== ACTIVITY ==
Whenever the word "varies" appears in a line of the data below, copy that line.

== Rendered images with source text ==
---+---
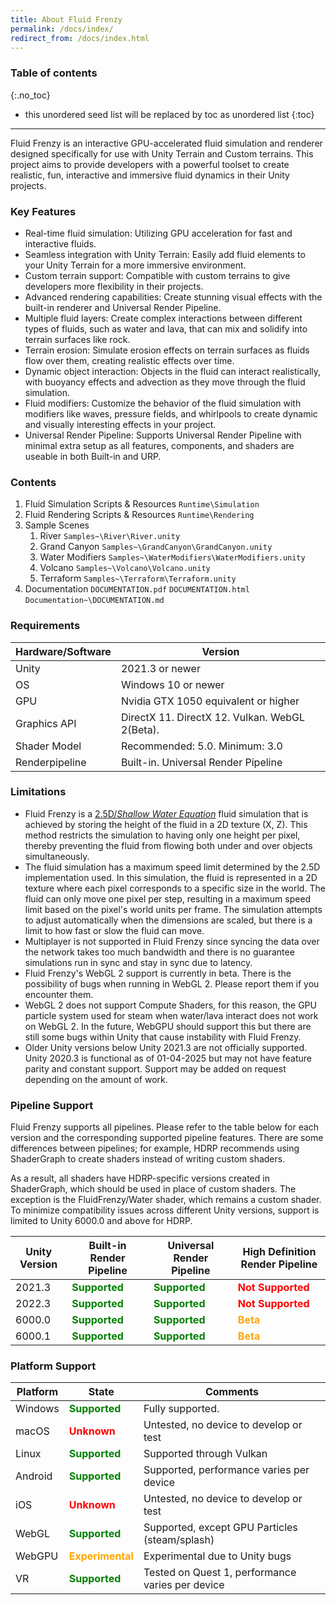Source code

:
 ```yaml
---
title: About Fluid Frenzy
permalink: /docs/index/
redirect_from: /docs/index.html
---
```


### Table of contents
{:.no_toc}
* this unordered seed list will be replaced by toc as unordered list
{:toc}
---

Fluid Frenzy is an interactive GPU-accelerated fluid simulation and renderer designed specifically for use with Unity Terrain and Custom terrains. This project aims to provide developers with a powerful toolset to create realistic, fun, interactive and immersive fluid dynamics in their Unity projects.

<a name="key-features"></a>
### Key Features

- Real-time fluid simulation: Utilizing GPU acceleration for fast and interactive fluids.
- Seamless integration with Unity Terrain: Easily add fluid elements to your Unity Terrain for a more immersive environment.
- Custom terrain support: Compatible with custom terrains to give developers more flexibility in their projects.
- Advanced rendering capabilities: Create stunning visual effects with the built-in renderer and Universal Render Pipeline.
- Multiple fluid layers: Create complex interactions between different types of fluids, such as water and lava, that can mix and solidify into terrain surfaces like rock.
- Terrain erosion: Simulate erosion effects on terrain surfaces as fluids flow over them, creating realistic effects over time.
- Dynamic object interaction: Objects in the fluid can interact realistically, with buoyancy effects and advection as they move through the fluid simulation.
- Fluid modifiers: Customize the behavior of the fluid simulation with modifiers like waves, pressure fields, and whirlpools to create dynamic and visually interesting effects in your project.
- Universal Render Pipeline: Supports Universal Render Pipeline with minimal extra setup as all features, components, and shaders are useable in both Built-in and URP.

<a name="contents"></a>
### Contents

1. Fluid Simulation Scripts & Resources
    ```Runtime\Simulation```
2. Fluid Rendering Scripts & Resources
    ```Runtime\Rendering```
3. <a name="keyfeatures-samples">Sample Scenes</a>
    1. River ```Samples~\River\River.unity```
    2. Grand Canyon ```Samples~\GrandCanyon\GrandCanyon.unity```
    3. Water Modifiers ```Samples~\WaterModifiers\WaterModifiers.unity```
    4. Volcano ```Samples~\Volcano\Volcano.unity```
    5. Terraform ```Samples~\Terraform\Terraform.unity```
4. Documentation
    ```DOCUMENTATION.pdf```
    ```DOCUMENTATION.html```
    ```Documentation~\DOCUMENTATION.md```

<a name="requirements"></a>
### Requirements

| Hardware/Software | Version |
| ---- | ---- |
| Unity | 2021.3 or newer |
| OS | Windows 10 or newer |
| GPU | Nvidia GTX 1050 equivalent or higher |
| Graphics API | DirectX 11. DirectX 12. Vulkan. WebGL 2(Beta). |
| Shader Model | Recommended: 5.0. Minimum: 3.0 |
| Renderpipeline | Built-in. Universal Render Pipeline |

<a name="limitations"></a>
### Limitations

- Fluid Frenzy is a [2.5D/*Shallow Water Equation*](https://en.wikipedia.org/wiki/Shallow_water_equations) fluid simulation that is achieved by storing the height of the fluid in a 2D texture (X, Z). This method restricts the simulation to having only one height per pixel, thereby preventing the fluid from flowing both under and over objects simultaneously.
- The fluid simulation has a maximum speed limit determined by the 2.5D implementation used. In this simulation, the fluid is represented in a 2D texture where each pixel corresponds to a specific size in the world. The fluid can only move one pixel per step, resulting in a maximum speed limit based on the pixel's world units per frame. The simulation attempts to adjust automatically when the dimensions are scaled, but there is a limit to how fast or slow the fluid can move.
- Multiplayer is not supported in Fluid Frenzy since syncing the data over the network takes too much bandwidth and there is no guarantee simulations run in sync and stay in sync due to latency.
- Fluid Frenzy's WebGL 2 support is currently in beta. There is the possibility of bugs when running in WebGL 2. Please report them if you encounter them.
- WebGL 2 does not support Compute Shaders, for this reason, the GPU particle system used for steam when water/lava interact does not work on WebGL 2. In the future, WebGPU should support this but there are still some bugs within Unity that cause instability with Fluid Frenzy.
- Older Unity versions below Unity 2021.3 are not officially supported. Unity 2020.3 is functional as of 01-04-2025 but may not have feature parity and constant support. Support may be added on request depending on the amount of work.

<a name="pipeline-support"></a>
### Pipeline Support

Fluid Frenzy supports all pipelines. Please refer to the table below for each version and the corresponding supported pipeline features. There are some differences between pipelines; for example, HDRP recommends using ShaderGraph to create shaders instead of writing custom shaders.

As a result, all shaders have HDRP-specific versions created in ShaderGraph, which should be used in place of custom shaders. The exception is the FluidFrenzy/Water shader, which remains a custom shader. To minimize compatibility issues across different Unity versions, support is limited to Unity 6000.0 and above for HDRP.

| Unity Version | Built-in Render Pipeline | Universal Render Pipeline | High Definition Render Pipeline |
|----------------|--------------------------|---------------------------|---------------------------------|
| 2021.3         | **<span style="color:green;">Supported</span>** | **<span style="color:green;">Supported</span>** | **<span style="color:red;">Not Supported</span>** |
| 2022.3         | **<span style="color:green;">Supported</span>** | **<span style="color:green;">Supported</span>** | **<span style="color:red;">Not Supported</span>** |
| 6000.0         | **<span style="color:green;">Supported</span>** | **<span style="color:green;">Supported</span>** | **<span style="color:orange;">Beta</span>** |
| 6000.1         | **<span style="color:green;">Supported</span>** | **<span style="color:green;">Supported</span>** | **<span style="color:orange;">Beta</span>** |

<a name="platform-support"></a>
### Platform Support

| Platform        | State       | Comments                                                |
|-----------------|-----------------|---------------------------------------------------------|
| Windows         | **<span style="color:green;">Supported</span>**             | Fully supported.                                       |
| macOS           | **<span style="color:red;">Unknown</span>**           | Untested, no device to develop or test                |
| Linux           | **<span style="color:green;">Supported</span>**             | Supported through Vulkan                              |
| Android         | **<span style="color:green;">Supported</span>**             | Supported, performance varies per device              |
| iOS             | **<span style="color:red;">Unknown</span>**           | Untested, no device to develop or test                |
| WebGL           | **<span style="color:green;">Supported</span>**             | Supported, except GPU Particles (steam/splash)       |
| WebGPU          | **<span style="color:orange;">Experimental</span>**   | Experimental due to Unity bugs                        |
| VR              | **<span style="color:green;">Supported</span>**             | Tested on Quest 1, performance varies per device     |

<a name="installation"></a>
---+---
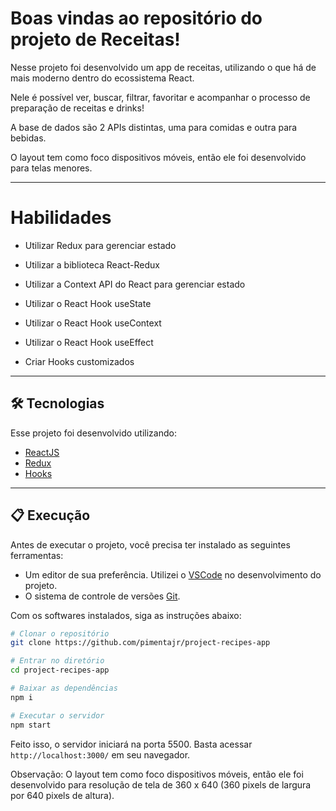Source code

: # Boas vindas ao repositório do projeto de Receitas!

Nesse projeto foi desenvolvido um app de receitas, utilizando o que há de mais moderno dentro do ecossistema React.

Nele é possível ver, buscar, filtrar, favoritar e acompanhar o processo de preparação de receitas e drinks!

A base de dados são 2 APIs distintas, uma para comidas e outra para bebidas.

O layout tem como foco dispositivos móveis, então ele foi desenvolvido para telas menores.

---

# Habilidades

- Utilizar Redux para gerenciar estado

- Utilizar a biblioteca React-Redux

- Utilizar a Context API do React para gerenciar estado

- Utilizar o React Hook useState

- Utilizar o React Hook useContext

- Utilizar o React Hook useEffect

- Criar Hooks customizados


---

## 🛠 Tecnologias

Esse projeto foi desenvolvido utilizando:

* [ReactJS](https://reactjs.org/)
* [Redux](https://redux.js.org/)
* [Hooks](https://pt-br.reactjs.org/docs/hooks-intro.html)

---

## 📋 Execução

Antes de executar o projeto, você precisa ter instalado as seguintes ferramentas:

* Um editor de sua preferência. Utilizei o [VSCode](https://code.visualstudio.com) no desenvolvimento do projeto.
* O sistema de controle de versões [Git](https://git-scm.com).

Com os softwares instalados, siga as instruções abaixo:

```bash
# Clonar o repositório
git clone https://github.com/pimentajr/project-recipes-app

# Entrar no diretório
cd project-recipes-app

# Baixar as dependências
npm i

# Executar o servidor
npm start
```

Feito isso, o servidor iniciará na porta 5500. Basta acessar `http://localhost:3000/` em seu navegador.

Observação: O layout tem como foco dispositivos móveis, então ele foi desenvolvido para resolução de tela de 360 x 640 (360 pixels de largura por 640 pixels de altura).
---+---
== WRITTEN REPLY ==
| Android         | **<span style="color:green;">Supported</span>**             | Supported, performance varies per device              |
| VR              | **<span style="color:green;">Supported</span>**             | Tested on Quest 1, performance varies per device     |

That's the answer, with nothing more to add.